There is no disagreement between the geologists and the soils scientists about the character of the Baker Wetlands. Any swamps or marshes are manmade.
Webster's New World College Dictionary, 4th edition defines wetlands as (1) swamps or marshes, (2) an area of land characterized by swamps, marshes, etc., that is preserved for wildlife.
Historically this area was purchased by the Bureau of Indian Affairs (BIA) between 1890 and 1902 and was being farmed at the time it was purchased. The BIA, in 1920, completed a large drainage project consisting of levees, drainage ditches, and tiling to lower the water table. The land was used for education and food production until 1934 when agriculture training programs were terminated by Haskell and the BIA, and the land was again leased to local farmers.

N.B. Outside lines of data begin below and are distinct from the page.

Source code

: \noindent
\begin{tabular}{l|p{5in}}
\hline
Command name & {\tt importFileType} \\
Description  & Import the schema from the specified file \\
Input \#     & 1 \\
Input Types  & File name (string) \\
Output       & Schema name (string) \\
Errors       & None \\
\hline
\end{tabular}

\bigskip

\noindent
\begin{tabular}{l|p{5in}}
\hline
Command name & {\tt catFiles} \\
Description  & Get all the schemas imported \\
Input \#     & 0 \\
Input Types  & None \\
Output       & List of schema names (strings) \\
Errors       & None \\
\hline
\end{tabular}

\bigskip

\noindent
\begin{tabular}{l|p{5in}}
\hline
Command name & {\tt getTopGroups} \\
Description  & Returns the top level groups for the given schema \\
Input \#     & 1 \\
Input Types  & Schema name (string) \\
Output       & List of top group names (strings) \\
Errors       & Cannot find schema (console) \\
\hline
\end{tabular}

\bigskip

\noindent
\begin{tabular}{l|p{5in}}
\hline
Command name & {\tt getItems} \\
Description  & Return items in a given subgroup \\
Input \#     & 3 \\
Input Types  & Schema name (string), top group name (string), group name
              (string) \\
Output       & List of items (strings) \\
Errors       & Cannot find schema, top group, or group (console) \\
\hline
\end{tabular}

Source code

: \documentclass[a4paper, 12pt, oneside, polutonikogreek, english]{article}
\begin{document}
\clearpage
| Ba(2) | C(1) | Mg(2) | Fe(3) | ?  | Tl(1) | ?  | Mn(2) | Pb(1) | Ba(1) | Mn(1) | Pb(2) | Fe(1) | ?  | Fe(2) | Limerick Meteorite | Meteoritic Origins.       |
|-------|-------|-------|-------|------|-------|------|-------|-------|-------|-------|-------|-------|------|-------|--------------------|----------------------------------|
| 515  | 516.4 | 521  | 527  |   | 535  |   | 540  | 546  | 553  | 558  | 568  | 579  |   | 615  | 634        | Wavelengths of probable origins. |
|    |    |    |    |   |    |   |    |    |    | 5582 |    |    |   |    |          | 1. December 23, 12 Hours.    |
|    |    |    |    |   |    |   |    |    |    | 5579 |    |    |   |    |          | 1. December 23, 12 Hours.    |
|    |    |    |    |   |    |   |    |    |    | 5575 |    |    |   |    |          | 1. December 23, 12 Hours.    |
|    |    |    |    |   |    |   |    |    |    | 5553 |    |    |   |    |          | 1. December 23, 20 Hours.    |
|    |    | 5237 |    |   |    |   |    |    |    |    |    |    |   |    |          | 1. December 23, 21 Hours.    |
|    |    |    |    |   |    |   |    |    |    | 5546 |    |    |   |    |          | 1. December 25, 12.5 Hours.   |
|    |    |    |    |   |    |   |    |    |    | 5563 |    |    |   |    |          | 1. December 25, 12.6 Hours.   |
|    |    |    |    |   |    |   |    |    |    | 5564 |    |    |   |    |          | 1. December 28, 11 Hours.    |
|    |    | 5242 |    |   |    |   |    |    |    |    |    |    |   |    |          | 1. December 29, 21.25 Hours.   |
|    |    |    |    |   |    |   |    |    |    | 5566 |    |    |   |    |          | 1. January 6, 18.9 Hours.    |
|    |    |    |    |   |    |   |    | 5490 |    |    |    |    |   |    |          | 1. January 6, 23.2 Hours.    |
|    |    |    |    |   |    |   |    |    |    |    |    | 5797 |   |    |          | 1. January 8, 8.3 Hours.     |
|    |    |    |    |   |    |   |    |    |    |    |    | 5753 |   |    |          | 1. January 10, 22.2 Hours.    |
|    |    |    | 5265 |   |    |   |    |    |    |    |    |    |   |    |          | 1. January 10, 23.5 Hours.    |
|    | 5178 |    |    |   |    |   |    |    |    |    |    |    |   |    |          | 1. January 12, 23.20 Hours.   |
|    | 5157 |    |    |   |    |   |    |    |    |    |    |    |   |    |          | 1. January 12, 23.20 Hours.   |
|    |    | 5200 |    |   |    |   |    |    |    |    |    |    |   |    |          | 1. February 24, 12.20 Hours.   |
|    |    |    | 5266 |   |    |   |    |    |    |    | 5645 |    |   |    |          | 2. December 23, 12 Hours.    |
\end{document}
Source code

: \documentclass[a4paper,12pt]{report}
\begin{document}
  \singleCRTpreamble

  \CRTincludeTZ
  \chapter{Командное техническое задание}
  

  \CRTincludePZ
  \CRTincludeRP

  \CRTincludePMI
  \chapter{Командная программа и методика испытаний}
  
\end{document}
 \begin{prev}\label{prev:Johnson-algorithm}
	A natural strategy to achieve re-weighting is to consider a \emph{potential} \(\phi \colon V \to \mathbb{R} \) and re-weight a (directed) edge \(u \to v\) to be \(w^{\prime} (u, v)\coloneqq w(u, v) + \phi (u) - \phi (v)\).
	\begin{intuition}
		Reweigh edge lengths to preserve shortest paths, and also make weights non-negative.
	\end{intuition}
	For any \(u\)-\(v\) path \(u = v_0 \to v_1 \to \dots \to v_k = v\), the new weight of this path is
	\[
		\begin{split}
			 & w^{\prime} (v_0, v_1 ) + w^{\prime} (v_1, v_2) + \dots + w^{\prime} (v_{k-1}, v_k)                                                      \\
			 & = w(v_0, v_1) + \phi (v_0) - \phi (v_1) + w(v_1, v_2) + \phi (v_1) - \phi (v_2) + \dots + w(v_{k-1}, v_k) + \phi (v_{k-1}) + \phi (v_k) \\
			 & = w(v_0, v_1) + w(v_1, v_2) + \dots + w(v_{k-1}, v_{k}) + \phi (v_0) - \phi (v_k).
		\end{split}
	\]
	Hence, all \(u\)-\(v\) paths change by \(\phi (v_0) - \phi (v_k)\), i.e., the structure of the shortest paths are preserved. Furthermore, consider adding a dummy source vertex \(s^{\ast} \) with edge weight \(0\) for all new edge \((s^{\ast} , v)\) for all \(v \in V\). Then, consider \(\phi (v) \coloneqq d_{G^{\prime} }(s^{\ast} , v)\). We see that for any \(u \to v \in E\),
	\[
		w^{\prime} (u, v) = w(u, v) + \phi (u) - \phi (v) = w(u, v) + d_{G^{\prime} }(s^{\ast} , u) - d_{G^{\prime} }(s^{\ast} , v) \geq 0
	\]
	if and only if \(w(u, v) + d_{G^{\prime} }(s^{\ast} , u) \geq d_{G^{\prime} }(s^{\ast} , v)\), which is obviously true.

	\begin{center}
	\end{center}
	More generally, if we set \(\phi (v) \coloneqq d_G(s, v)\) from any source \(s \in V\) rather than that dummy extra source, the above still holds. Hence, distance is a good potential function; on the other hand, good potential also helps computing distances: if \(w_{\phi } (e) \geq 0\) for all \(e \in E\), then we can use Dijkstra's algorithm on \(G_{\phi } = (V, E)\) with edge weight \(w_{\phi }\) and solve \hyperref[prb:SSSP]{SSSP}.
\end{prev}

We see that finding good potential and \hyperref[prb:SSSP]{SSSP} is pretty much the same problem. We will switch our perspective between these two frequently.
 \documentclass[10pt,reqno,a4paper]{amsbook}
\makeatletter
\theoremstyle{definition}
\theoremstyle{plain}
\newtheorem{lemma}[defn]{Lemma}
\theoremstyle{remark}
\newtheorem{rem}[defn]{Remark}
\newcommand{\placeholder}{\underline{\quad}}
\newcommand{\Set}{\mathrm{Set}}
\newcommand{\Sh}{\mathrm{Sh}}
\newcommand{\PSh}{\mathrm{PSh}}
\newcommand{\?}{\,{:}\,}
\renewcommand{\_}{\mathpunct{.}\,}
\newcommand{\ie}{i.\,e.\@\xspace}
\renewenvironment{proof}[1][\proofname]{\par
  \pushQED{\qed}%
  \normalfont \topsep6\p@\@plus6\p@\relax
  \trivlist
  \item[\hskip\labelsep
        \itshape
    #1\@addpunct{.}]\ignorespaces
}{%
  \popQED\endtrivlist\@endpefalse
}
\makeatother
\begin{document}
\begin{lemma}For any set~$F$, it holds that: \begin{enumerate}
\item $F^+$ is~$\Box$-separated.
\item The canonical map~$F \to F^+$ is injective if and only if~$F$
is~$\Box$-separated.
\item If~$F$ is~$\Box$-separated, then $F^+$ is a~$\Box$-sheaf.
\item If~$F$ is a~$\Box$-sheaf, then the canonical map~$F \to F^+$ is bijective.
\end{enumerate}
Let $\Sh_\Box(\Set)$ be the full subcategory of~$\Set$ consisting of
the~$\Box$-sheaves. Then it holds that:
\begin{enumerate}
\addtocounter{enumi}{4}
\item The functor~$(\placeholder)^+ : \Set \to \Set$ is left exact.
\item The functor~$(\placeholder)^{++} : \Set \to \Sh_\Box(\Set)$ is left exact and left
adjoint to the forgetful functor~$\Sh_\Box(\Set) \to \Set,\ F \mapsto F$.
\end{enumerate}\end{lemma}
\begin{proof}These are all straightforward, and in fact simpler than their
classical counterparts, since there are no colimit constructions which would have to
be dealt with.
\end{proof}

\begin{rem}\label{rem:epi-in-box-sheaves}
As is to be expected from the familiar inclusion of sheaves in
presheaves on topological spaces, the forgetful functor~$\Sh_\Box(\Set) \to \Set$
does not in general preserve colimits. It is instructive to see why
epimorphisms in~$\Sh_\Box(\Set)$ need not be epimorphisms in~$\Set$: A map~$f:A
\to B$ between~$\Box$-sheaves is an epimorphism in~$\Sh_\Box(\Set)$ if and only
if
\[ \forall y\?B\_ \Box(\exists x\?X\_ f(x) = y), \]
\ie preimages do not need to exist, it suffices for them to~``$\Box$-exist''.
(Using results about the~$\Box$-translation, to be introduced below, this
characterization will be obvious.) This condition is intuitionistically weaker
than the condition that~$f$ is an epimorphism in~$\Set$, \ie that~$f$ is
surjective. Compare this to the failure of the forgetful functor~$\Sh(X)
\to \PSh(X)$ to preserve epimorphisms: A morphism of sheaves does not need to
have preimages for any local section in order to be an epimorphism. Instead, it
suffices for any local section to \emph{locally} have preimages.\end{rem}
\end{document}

The BIA declared the land surplus in 1956 and transferred the land to the General Services Administration. In 1967, it was transferred to the Department of Health, Education and Welfare. Baker University requested the 573-acre property for education and research use and, in 1968, under the direction of Ivan L. Boyd, many of the drainage projects that had been installed were reversed and a variety of habitats - wet meadows, upland prairie vegetation, shrubby habitat, open water marshes and dense woodland were developed.
Today the levees, ditches and water diversions from the canal along the south side of 31st Street have artificially created bodies of open water and marshes and the large trees that were growing naturally in those areas have drowned. Ivan Boyd and his son Roger Boyd, the current manager of the Baker Wetlands, have done a remarkable job of creating open water marshes and wet meadows as well as retaining woodlands and prairie vegetation habitats for Baker University and other interested parties' educational and research uses.
Baker University would be compensated for the acreage taken for the SLT along 32nd Street by funds to create and maintain an additional 300 acres of new managed wetlands adjacent to the current property. Included would be a new educational center building with a small auditorium, classrooms, and exhibits. As proposed it would be a prime educational and research facility about wetlands for Baker University but also Kansas University and the K-12 schools in the area.
The 32rd Street route is the most direct and practical route and would eliminate the need for two new bridges across the Wakarusa River and the additional approximately 1 1/2 miles of road costs.
Currently the state of Kansas considers the fair cost of operating an automobile to be 44 1/2 cents per mile, and state employees who use their personal cars on official state business are compensated at that rate. In this day of increasing fuel and operating costs for cars and trucks, let's conserve resources and costs using the 32nd Street route for construction and long-term savings for the shorter driving route for all future users of the SLT.
I hope the city commissioners and the community will join together to support the 32nd Street route that has been approved by the U.S. Army Corps of Engineers and Kansas Department of Transportation. I also hope the Sierra Club, of which I am a member, and the Audubon Club also will join and support Roger Boyd's 32nd Street preference.
We need the SLT completed as soon as possible, hopefully by the time the new four-lane U.S. Highway 59 is completed from Ottawa to Lawrence. Traffic volumes continue to grow!